PDF encryption is commonly used to restrict editing, copying, or printing. In many enterprise workflows—legal documentation, invoice processing, automation pipelines—you may need to remove protection from a PDF file programmatically, provided you have the authorized password.
In this guide, you’ll learn how to:
- Detect whether a PDF is encrypted
- Ask the user for file input dynamically
- Prompt securely for a password
- Generate an unprotected copy
- Handle errors cleanly
- We will use the Python library pypdf, the maintained successor to PyPDF2.
Understanding PDF Protection Types
Before writing code, understand what “protected” means:
NOTE - ⚠ Always ensure you have legal rights to modify the document.

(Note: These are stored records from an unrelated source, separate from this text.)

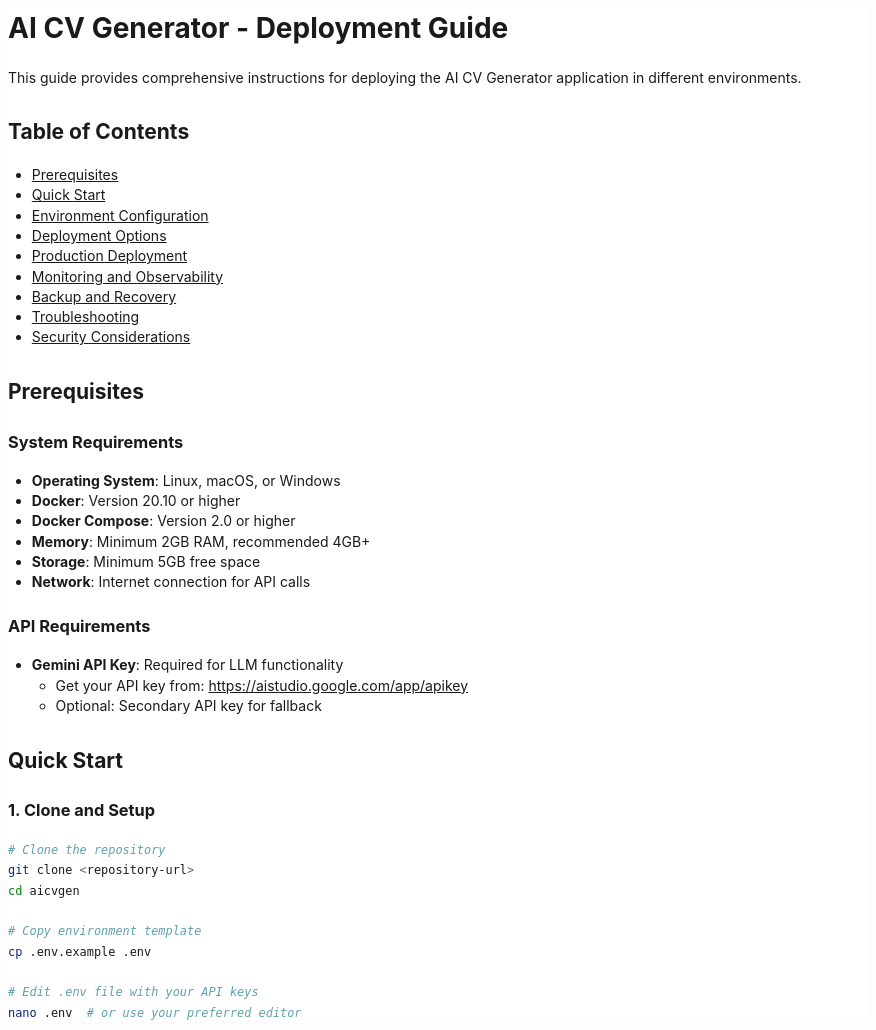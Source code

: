 # AI CV Generator - Deployment Guide

This guide provides comprehensive instructions for deploying the AI CV Generator application in different environments.

## Table of Contents

- [Prerequisites](#prerequisites)
- [Quick Start](#quick-start)
- [Environment Configuration](#environment-configuration)
- [Deployment Options](#deployment-options)
- [Production Deployment](#production-deployment)
- [Monitoring and Observability](#monitoring-and-observability)
- [Backup and Recovery](#backup-and-recovery)
- [Troubleshooting](#troubleshooting)
- [Security Considerations](#security-considerations)

## Prerequisites

### System Requirements

- **Operating System**: Linux, macOS, or Windows
- **Docker**: Version 20.10 or higher
- **Docker Compose**: Version 2.0 or higher
- **Memory**: Minimum 2GB RAM, recommended 4GB+
- **Storage**: Minimum 5GB free space
- **Network**: Internet connection for API calls

### API Requirements

- **Gemini API Key**: Required for LLM functionality
  - Get your API key from: https://aistudio.google.com/app/apikey
  - Optional: Secondary API key for fallback

## Quick Start

### 1. Clone and Setup

```bash
# Clone the repository
git clone <repository-url>
cd aicvgen

# Copy environment template
cp .env.example .env

# Edit .env file with your API keys
nano .env  # or use your preferred editor
```
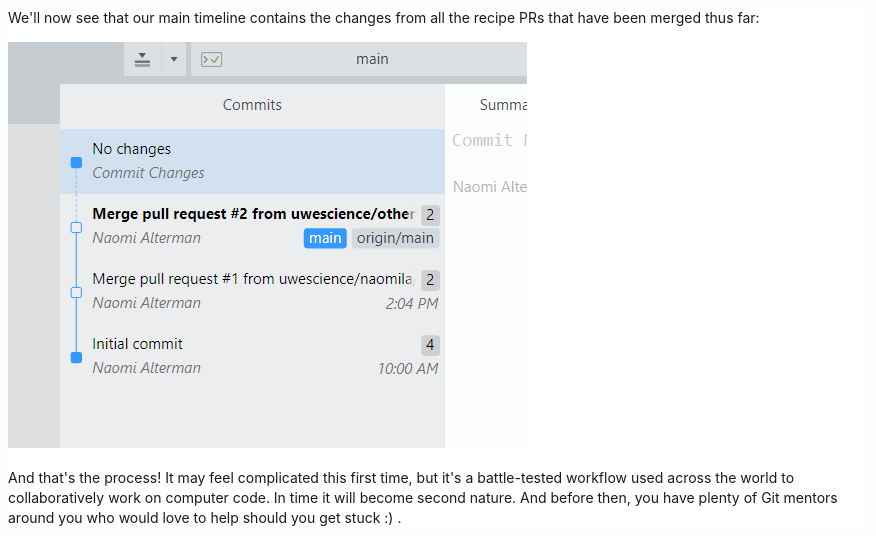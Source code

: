We'll now see that our main timeline contains the changes from all the recipe PRs that have been merged thus far:

![](img/prs.png)

And that's the process! It may feel complicated this first time, but it's a battle-tested workflow used across the world to collaboratively work on computer code. In time it will become second nature. And before then, you have plenty of Git mentors around you who would love to help should you get stuck :) .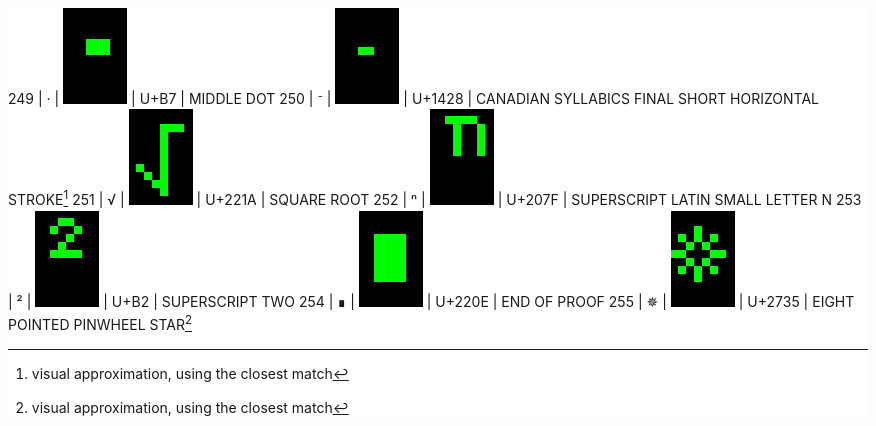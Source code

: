 249 | · | ![·](font1/F9.png)  | U+B7 | MIDDLE DOT
250 | ᐨ | ![ᐨ](font1/FA.png)  | U+1428 | CANADIAN SYLLABICS FINAL SHORT HORIZONTAL STROKE[^approx]
251 | √ | ![√](font1/FB.png)  | U+221A   | SQUARE ROOT
252 | ⁿ | ![ⁿ](font1/FC.png)  |  U+207F  | SUPERSCRIPT LATIN SMALL LETTER N
253 | ² | ![²](font1/FD.png)  | U+B2 | SUPERSCRIPT TWO
254 | ∎ | ![∎](font1/FE.png)  |  U+220E  | END OF PROOF
255 | ✵ | ![✵](font1/FF.png)  |  U+2735  | EIGHT POINTED PINWHEEL STAR[^approx]

[^approx]: visual approximation, using the closest match
[^no]: no unicode equivalent as of Unicode v16.0 (Sep. 2024)


[^127]: Character 127 should represent the command `DEL`, but is replaced for all fonts on PicoMite.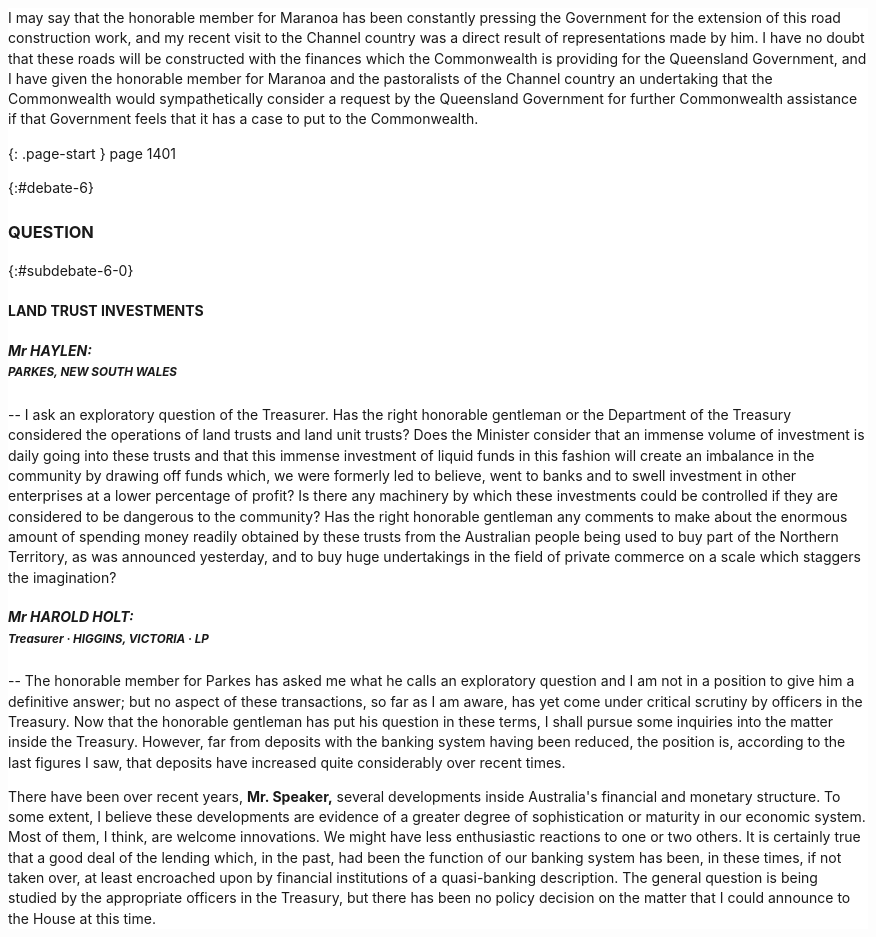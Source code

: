 I may say that the honorable member for Maranoa has been constantly pressing the Government for the extension of this road construction work, and my recent visit to the Channel country was a direct result of representations made by him. I have no doubt that these roads will be constructed with the finances which the Commonwealth is providing for the Queensland Government, and I have given the honorable member for Maranoa and the pastoralists of the Channel country an undertaking that the Commonwealth would sympathetically  consider a request by the Queensland Government for further Commonwealth assistance if that Government feels that it has a case to put to the Commonwealth. 

{: .page-start }
page 1401

{:#debate-6}
### QUESTION

{:#subdebate-6-0}
#### LAND TRUST INVESTMENTS

##### Mr HAYLEN:<br><small class="text-muted">PARKES, NEW SOUTH WALES</small>

-- I ask an exploratory question of the Treasurer. Has the right honorable gentleman or the Department of the Treasury considered the operations of land trusts and land unit trusts? Does the Minister consider that an immense volume of investment is daily going into these trusts and that this immense investment of liquid funds in this fashion will create an imbalance in the community by drawing off funds which, we were formerly led to believe, went to banks and to swell investment in other enterprises at a lower percentage of profit? Is there any machinery by which these investments could be controlled if they are considered to be dangerous to the community? Has the right honorable gentleman any comments to make about the enormous amount of spending money readily obtained by these trusts from the Australian people being used to buy part of the Northern Territory, as was announced yesterday, and to buy huge undertakings in the field of private commerce on a scale which staggers the imagination? 

##### Mr HAROLD HOLT:<br><small class="text-muted">Treasurer &middot; HIGGINS, VICTORIA &middot; LP</small>

-- The honorable member for Parkes has asked me what he calls an exploratory question and I am not in a position to give him a definitive answer; but no aspect of these transactions, so far as I am aware, has yet come under critical scrutiny by officers in the Treasury. Now that the honorable gentleman has put his question in these terms, I shall pursue some inquiries into the matter inside the Treasury. However, far from deposits with the banking system having been reduced, the position is, according to the last figures I saw, that deposits have increased quite considerably over recent times. 

There have been over recent years,  **Mr. Speaker,**  several developments inside Australia's financial and monetary structure. To some extent, I believe these developments are evidence of a greater degree of sophistication or maturity in our economic system. Most of them, I think, are welcome innovations. We might have less enthusiastic reactions to one or two others. It is certainly true that a good deal of the lending which, in the past, had been the function of our banking system has been, in these times, if not taken over, at least encroached upon by financial institutions of a quasi-banking description. The general question is being studied by the appropriate officers in the Treasury, but there has been no policy decision on the matter that I could announce to the House at this time. 
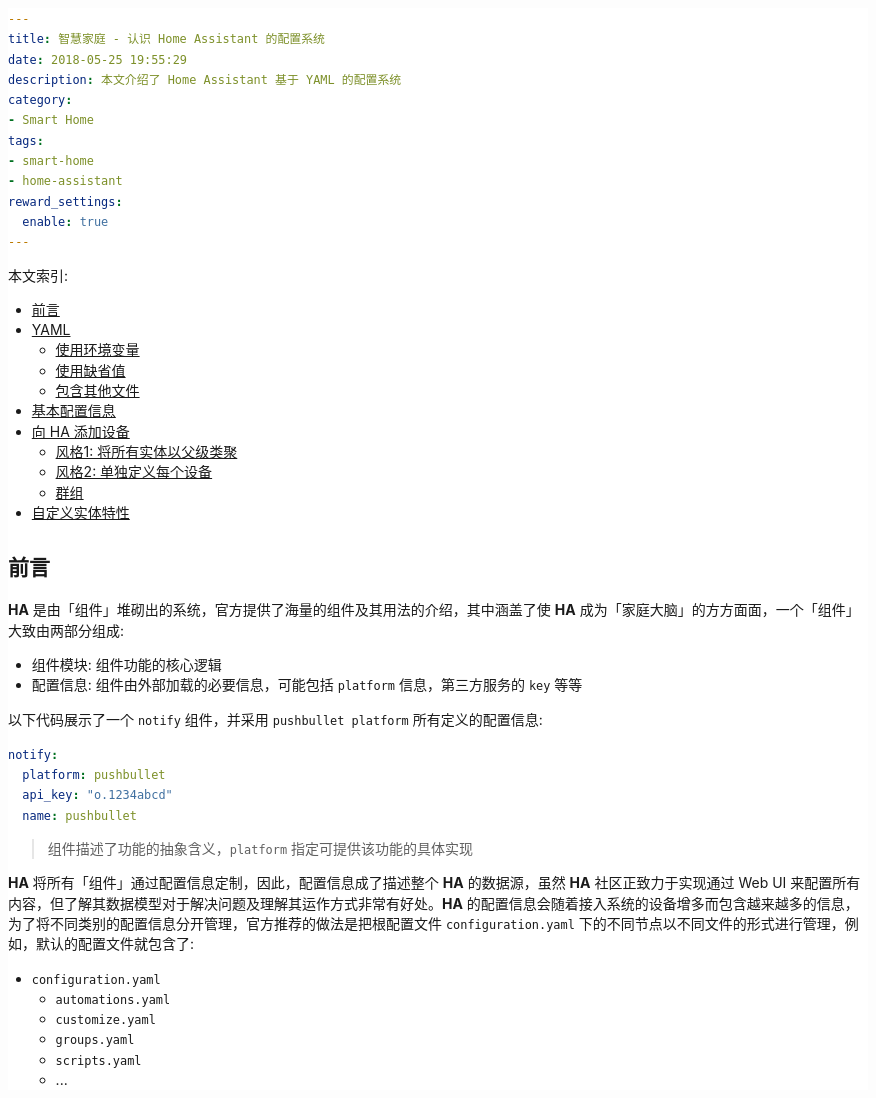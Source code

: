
 ```yaml
---
title: 智慧家庭 - 认识 Home Assistant 的配置系统
date: 2018-05-25 19:55:29
description: 本文介绍了 Home Assistant 基于 YAML 的配置系统
category:
- Smart Home
tags:
- smart-home
- home-assistant
reward_settings:
  enable: true
---
```


本文索引:
- [前言](#%E5%89%8D%E8%A8%80)
- [YAML](#yaml)
  - [使用环境变量](#%E4%BD%BF%E7%94%A8%E7%8E%AF%E5%A2%83%E5%8F%98%E9%87%8F)
  - [使用缺省值](#%E4%BD%BF%E7%94%A8%E7%BC%BA%E7%9C%81%E5%80%BC)
  - [包含其他文件](#%E5%8C%85%E5%90%AB%E5%85%B6%E4%BB%96%E6%96%87%E4%BB%B6)
- [基本配置信息](#%E5%9F%BA%E6%9C%AC%E9%85%8D%E7%BD%AE%E4%BF%A1%E6%81%AF)
- [向 HA 添加设备](#%E5%90%91-ha-%E6%B7%BB%E5%8A%A0%E8%AE%BE%E5%A4%87)
  - [风格1: 将所有实体以父级类聚](#%E9%A3%8E%E6%A0%BC1-%E5%B0%86%E6%89%80%E6%9C%89%E5%AE%9E%E4%BD%93%E4%BB%A5%E7%88%B6%E7%BA%A7%E7%B1%BB%E8%81%9A)
  - [风格2: 单独定义每个设备](#%E9%A3%8E%E6%A0%BC2-%E5%8D%95%E7%8B%AC%E5%AE%9A%E4%B9%89%E6%AF%8F%E4%B8%AA%E8%AE%BE%E5%A4%87)
  - [群组](#%E7%BE%A4%E7%BB%84)
- [自定义实体特性](#%E8%87%AA%E5%AE%9A%E4%B9%89%E5%AE%9E%E4%BD%93%E7%89%B9%E6%80%A7)

## 前言
**HA** 是由「组件」堆砌出的系统，官方提供了海量的组件及其用法的介绍，其中涵盖了使 **HA** 成为「家庭大脑」的方方面面，一个「组件」大致由两部分组成:
- 组件模块: 组件功能的核心逻辑
- 配置信息: 组件由外部加载的必要信息，可能包括 `platform` 信息，第三方服务的 `key` 等等

以下代码展示了一个 `notify` 组件，并采用 `pushbullet platform` 所有定义的配置信息:
```yaml
notify:
  platform: pushbullet
  api_key: "o.1234abcd"
  name: pushbullet
```

> 组件描述了功能的抽象含义，`platform` 指定可提供该功能的具体实现

**HA** 将所有「组件」通过配置信息定制，因此，配置信息成了描述整个 **HA** 的数据源，虽然 **HA** 社区正致力于实现通过 Web UI 来配置所有内容，但了解其数据模型对于解决问题及理解其运作方式非常有好处。**HA** 的配置信息会随着接入系统的设备增多而包含越来越多的信息，为了将不同类别的配置信息分开管理，官方推荐的做法是把根配置文件 `configuration.yaml` 下的不同节点以不同文件的形式进行管理，例如，默认的配置文件就包含了:
- `configuration.yaml`
    - `automations.yaml`
    - `customize.yaml`
    - `groups.yaml`
    - `scripts.yaml`
    - ...
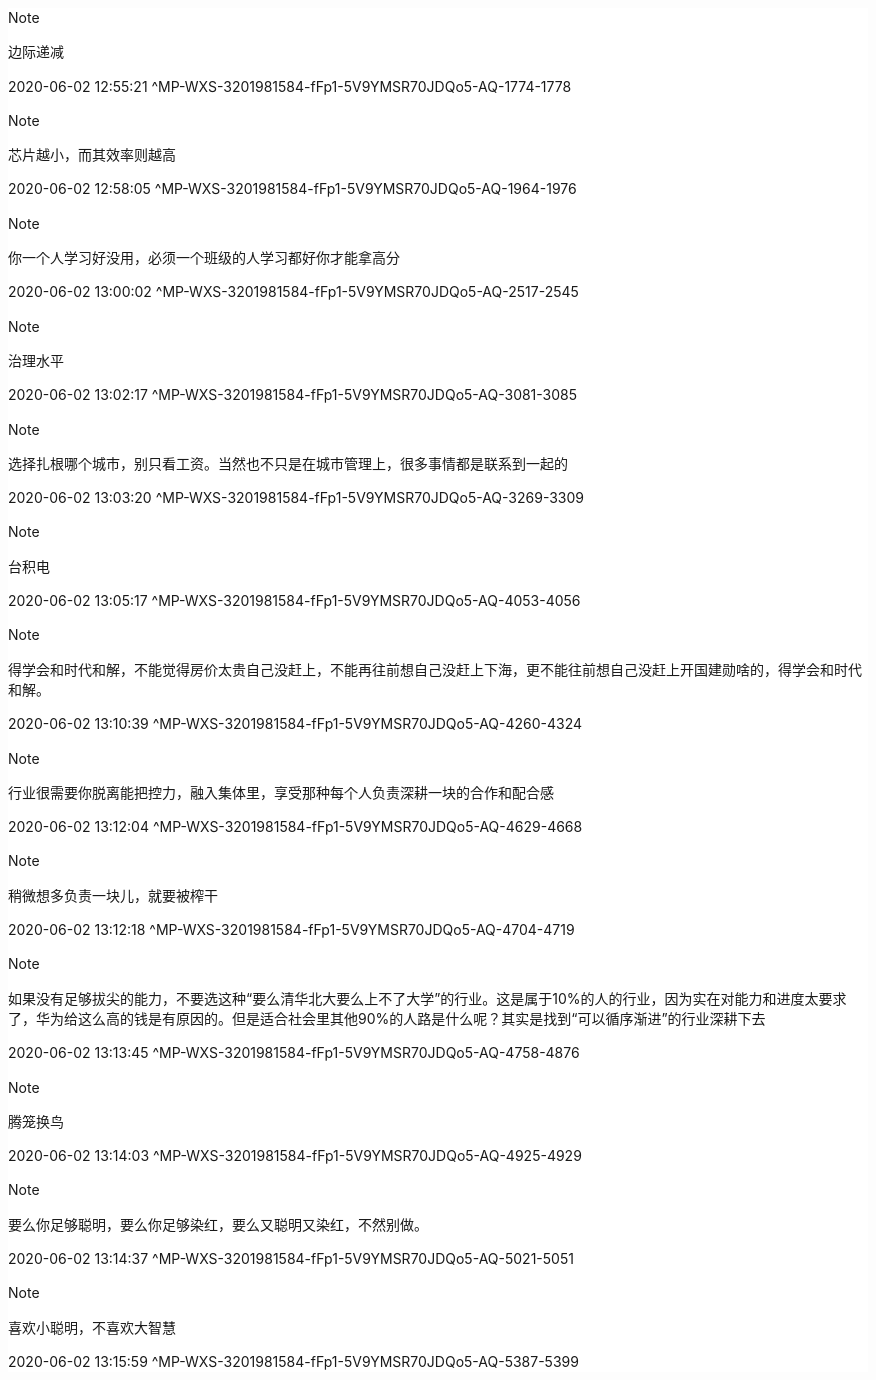 > [!NOTE] 
> 边际递减
> 
> 2020-06-02 12:55:21 ^MP-WXS-3201981584-fFp1-5V9YMSR70JDQo5-AQ-1774-1778

> [!NOTE] 
> 芯片越小，而其效率则越高
> 
> 2020-06-02 12:58:05 ^MP-WXS-3201981584-fFp1-5V9YMSR70JDQo5-AQ-1964-1976

> [!NOTE] 
> 你一个人学习好没用，必须一个班级的人学习都好你才能拿高分
> 
> 2020-06-02 13:00:02 ^MP-WXS-3201981584-fFp1-5V9YMSR70JDQo5-AQ-2517-2545

> [!NOTE] 
> 治理水平
> 
> 2020-06-02 13:02:17 ^MP-WXS-3201981584-fFp1-5V9YMSR70JDQo5-AQ-3081-3085

> [!NOTE] 
> 选择扎根哪个城市，别只看工资。当然也不只是在城市管理上，很多事情都是联系到一起的
> 
> 2020-06-02 13:03:20 ^MP-WXS-3201981584-fFp1-5V9YMSR70JDQo5-AQ-3269-3309

> [!NOTE] 
> 台积电
> 
> 2020-06-02 13:05:17 ^MP-WXS-3201981584-fFp1-5V9YMSR70JDQo5-AQ-4053-4056

> [!NOTE] 
> 得学会和时代和解，不能觉得房价太贵自己没赶上，不能再往前想自己没赶上下海，更不能往前想自己没赶上开国建勋啥的，得学会和时代和解。
> 
> 2020-06-02 13:10:39 ^MP-WXS-3201981584-fFp1-5V9YMSR70JDQo5-AQ-4260-4324

> [!NOTE] 
> 行业很需要你脱离能把控力，融入集体里，享受那种每个人负责深耕一块的合作和配合感
> 
> 2020-06-02 13:12:04 ^MP-WXS-3201981584-fFp1-5V9YMSR70JDQo5-AQ-4629-4668

> [!NOTE] 
> 稍微想多负责一块儿，就要被榨干
> 
> 2020-06-02 13:12:18 ^MP-WXS-3201981584-fFp1-5V9YMSR70JDQo5-AQ-4704-4719

> [!NOTE] 
> 如果没有足够拔尖的能力，不要选这种“要么清华北大要么上不了大学”的行业。这是属于10%的人的行业，因为实在对能力和进度太要求了，华为给这么高的钱是有原因的。但是适合社会里其他90%的人路是什么呢？其实是找到“可以循序渐进”的行业深耕下去
> 
> 2020-06-02 13:13:45 ^MP-WXS-3201981584-fFp1-5V9YMSR70JDQo5-AQ-4758-4876

> [!NOTE] 
> 腾笼换鸟
> 
> 2020-06-02 13:14:03 ^MP-WXS-3201981584-fFp1-5V9YMSR70JDQo5-AQ-4925-4929

> [!NOTE] 
> 要么你足够聪明，要么你足够染红，要么又聪明又染红，不然别做。
> 
> 2020-06-02 13:14:37 ^MP-WXS-3201981584-fFp1-5V9YMSR70JDQo5-AQ-5021-5051

> [!NOTE] 
> 喜欢小聪明，不喜欢大智慧
> 
> 2020-06-02 13:15:59 ^MP-WXS-3201981584-fFp1-5V9YMSR70JDQo5-AQ-5387-5399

Step 1 — Install Required Library
pip install pypdf
Step 2 — Python Script (User Input Based)
Below is a production-safe CLI script.
from pypdf import PdfReader, PdfWriter
import os
import getpass
def unlock_pdf():
# Ask user for input file
input_path = input("Enter PDF file path: ").strip()
if not os.path.exists(input_path):
print("❌ File not found.")
return
# Output file name
output_path = input("Enter output PDF file name (e.g., unlocked.pdf): ").strip()
try:
reader = PdfReader(input_path)
# Check encryption
if reader.is_encrypted:
print("🔐 PDF is encrypted.")
# Ask password securely
password = getpass.getpass("Enter PDF password: ")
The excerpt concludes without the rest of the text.